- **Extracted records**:
((
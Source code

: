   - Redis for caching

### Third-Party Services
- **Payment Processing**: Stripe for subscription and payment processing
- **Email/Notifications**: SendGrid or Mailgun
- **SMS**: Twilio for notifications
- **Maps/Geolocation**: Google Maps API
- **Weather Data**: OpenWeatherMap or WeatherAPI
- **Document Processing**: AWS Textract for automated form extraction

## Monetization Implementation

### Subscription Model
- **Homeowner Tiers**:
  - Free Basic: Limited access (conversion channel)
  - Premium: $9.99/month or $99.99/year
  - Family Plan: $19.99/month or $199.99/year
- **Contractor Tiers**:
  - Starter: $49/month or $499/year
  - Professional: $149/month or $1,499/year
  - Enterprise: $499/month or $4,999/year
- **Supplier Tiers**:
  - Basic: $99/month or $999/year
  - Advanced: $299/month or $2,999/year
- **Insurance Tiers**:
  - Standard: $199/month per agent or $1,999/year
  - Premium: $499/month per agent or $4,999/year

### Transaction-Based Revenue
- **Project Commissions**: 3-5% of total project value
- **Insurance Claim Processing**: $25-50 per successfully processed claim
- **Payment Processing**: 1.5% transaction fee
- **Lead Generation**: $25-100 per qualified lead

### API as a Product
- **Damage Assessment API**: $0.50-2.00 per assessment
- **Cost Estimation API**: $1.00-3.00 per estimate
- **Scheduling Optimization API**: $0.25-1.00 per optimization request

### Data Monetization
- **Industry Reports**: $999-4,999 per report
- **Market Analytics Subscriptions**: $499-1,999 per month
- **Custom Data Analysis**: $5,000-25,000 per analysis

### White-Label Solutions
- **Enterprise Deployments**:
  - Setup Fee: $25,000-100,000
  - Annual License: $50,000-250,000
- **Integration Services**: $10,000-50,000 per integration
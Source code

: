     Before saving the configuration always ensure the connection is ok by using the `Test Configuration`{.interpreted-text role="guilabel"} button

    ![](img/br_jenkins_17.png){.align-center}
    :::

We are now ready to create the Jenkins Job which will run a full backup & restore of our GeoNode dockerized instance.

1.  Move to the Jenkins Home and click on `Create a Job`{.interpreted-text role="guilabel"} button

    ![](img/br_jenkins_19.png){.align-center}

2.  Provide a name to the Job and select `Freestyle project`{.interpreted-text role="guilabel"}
))
- **What to produce**: Transcribe the records above from the line holding "- **Lead Generation**: $25-100" down to the line holding "- **Market Analytics", inclusive, without adding anything.

- **Answer below**:
- **Lead Generation**: $25-100 per qualified lead

### API as a Product
- **Damage Assessment API**: $0.50-2.00 per assessment
- **Cost Estimation API**: $1.00-3.00 per estimate
- **Scheduling Optimization API**: $0.25-1.00 per optimization request

### Data Monetization
- **Industry Reports**: $999-4,999 per report
- **Market Analytics Subscriptions**: $499-1,999 per month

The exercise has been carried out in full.